Hi Everyone,

I wish I could have responded sooner. I've been sick and kept getting worse and worse and finally got on antibiotics yesterday and feel slightly better. Let me start by responding to the most recent comments from the most recent update and then I'll create another post with responses to older comments.

Jim, there are no literal signs that my husband is re-thinking things. I think he's recognized some of his shortcomings as a father and he's also less angry at me, but there are no signs he wants to fix our marriage. He's flying to our city tonight, staying with his family again, and he'll come to visit our daughter tomorrow. He wanted to fix the marriage I'd expect him to ask if he can stay with us, his own family, rather than his parents and brothers. But no, he would rather be with them. Perhaps he has a girlfriend and he promised her he'll stay with them although it doesn't appear to be the 26 year old nurse any longer.

Vanilla, to be fair, my husband calls our daughter every day but only manages to initiate FaceTime every two or three days. His track record of visiting since we've moved here seems to be every 14 days. So he talks to our daughter every day and see's her about every two weeks. I think you may have mis-read the numbers on calls vs. visiting. I really don't know if what he's doing is an improvement or not. Most of my thoughts about him as a father are related to how much of a failure he is, but it seems he's trying to tell himself he's a good dad if he calls every day for a few minutes and visits every few weeks. That doesn't seem sufficient to me.

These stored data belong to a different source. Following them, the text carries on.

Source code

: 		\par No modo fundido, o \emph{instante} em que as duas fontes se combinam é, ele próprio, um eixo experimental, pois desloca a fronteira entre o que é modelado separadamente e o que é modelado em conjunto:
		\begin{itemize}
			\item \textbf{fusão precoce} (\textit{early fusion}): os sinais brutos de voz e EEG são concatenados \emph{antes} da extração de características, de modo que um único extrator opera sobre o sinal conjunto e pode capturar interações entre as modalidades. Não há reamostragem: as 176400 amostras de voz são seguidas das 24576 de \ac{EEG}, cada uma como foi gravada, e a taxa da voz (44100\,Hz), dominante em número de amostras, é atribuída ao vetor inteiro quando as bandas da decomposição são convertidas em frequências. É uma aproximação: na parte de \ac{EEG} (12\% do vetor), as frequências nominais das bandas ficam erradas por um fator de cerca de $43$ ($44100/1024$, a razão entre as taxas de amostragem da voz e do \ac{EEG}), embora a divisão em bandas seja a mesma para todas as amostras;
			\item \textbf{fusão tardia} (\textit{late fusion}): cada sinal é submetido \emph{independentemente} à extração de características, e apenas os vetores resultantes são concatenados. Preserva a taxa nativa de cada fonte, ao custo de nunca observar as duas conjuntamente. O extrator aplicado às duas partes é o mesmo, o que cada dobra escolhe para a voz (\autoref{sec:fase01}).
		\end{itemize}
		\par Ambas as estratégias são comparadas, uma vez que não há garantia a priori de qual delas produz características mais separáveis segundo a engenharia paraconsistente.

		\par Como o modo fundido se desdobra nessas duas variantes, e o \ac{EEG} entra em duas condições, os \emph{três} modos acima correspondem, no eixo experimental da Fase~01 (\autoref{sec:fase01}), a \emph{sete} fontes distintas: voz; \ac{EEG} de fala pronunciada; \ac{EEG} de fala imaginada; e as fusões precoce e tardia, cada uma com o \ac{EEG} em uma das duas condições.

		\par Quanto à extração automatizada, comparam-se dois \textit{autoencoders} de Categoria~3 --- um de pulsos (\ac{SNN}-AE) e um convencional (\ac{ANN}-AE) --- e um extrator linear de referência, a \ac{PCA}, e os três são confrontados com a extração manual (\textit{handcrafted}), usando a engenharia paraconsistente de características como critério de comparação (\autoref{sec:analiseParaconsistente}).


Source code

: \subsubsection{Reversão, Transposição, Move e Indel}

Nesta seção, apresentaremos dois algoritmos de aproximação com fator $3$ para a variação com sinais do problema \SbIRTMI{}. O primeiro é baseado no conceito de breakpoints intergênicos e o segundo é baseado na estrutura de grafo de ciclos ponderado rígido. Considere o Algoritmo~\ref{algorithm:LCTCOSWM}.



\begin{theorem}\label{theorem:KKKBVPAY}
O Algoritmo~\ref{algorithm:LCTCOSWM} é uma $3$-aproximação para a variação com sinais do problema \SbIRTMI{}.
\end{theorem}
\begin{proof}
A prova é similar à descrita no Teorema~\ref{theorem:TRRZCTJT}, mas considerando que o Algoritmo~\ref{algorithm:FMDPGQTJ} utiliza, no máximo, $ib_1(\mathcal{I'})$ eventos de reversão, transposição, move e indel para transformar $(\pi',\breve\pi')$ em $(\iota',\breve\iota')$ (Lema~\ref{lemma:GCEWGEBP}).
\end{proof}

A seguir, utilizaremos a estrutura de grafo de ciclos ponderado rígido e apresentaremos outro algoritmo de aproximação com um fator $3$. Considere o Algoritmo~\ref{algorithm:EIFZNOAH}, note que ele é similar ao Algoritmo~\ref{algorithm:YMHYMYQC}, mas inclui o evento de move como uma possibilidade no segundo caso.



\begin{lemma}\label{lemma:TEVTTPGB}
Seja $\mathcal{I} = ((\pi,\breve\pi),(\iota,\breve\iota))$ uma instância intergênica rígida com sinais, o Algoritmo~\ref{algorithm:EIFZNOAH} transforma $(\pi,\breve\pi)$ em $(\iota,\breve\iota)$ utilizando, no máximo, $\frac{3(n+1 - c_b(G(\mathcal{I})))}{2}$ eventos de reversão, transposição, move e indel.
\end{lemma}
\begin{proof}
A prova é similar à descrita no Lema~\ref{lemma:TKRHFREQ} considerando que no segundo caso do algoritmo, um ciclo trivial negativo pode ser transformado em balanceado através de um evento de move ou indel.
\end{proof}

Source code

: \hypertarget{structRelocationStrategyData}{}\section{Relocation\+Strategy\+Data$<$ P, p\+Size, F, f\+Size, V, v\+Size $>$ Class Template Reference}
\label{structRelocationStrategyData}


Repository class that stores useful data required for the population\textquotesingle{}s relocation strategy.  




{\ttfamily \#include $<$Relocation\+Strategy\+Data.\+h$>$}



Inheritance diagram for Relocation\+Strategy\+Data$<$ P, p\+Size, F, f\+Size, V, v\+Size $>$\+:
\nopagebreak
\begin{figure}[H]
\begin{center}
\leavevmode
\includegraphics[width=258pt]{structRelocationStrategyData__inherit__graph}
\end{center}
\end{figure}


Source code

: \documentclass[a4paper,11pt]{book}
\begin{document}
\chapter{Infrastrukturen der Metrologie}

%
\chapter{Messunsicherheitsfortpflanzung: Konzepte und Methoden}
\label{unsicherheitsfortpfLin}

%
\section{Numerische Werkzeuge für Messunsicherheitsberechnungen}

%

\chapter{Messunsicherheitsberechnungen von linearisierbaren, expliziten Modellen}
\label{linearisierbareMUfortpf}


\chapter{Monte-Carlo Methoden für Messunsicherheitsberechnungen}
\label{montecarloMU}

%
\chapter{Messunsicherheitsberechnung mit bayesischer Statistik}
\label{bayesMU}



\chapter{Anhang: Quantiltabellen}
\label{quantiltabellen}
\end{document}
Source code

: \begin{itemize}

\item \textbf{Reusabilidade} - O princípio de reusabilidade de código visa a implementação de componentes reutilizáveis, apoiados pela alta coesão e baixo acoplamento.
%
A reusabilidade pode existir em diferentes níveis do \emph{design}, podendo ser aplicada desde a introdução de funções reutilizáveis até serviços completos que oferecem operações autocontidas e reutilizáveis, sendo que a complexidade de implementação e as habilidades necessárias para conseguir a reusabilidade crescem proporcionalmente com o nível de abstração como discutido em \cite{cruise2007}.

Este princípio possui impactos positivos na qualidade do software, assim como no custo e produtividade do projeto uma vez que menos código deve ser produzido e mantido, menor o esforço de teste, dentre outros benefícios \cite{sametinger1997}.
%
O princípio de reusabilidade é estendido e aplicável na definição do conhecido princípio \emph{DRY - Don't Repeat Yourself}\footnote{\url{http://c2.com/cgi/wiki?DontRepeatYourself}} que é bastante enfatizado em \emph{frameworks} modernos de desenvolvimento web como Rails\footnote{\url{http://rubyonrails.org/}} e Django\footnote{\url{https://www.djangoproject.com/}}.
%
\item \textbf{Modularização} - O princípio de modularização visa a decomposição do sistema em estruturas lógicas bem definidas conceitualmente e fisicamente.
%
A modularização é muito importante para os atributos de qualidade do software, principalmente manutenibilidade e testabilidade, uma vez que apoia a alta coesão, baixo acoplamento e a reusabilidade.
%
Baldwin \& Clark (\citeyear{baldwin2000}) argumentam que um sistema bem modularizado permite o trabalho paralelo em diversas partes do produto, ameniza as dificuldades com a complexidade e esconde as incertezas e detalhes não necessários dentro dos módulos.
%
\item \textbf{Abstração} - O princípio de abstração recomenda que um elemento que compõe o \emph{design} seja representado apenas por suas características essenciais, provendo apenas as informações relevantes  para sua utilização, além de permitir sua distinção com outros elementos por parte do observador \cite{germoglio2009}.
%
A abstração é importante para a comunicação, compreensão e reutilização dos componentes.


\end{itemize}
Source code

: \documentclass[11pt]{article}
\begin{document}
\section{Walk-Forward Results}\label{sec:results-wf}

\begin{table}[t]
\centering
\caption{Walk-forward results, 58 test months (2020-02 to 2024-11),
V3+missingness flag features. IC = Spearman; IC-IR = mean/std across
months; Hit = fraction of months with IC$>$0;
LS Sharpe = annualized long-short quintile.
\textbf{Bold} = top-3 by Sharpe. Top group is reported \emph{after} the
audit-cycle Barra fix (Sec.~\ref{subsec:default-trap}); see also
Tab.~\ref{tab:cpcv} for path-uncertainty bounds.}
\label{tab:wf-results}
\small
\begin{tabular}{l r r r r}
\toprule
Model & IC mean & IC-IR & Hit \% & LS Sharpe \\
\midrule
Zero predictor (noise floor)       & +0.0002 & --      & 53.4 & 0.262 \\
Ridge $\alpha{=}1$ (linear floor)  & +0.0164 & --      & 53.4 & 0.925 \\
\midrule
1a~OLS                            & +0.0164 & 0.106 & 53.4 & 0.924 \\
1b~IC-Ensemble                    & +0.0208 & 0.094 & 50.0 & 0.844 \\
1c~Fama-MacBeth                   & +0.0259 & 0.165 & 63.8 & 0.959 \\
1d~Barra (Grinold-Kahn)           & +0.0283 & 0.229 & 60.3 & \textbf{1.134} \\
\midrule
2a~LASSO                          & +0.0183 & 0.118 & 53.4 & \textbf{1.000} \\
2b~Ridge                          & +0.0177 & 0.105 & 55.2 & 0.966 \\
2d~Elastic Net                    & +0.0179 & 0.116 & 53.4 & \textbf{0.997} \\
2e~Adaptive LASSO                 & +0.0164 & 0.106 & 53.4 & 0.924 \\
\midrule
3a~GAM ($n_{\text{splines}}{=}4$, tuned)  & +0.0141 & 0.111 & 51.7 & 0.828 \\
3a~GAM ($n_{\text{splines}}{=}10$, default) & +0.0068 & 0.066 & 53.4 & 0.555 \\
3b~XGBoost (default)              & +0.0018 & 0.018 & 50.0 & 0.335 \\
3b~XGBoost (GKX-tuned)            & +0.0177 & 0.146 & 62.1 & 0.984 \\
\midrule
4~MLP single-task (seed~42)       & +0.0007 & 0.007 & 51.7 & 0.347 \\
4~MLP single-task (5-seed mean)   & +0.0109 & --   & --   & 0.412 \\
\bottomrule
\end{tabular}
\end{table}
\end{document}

Arsh, yes sure my husband may have back off the immediate divorce he wanted but he's done nothing to fix the marriage. His slight efforts to communicate with our daughter make him one step above the worst-of-the-worst. My updates are mainly focused on how the crisis we were going through has died down, but sadly it hasn't resulted in any change of heart from my husband.

Steve, unfortunately this has been going on with my husband for years and he left two-and-a-half years ago for eight weeks. He returned and I allowed it to be effortless. Unfortunately I was so heartbroken that I was too happy when he returned to make it difficult. He also came in tears one night, saying he's depressed, wanted to kill himself, was so sorry, etc.. I think one reason why I took him back as easily as I did is because I didn't have many details about his affair. Only later did I accidently find details on an Ipad he gave our daughter still logged into his account. I also found out later that he wasn't staying with his brother as he had said but he had rented his own bachelor pad in Manhattan. Then I was really upset but he kept stringing me along promising to fix everything with he finished his residency, finished his board exams, finished his first few weeks of work, etc.. I wrote about all that earlier so don't want to bore anyone but now I've learned my lesson and I know I can't take him back easily, if at all. But it's not something I need to be concerned about because he's been gone for nine months this time with still no sign of being sorry or wanting to return. If he wants to return in the future it will depend on many things, particularly whether he's received professional help and made verifiable changes to his life. He'd also have to be willing to be transparent again. There would be a long list of things before we could try again, but I've lost hope that will happen. He's long gone now. Perhaps he'll process the divorce when he moves to our state next year or maybe he's fine with staying separated indefinitely since that requires the least amount of effort. Who knows. I wish I had done the right thing when he wanted to return the first time.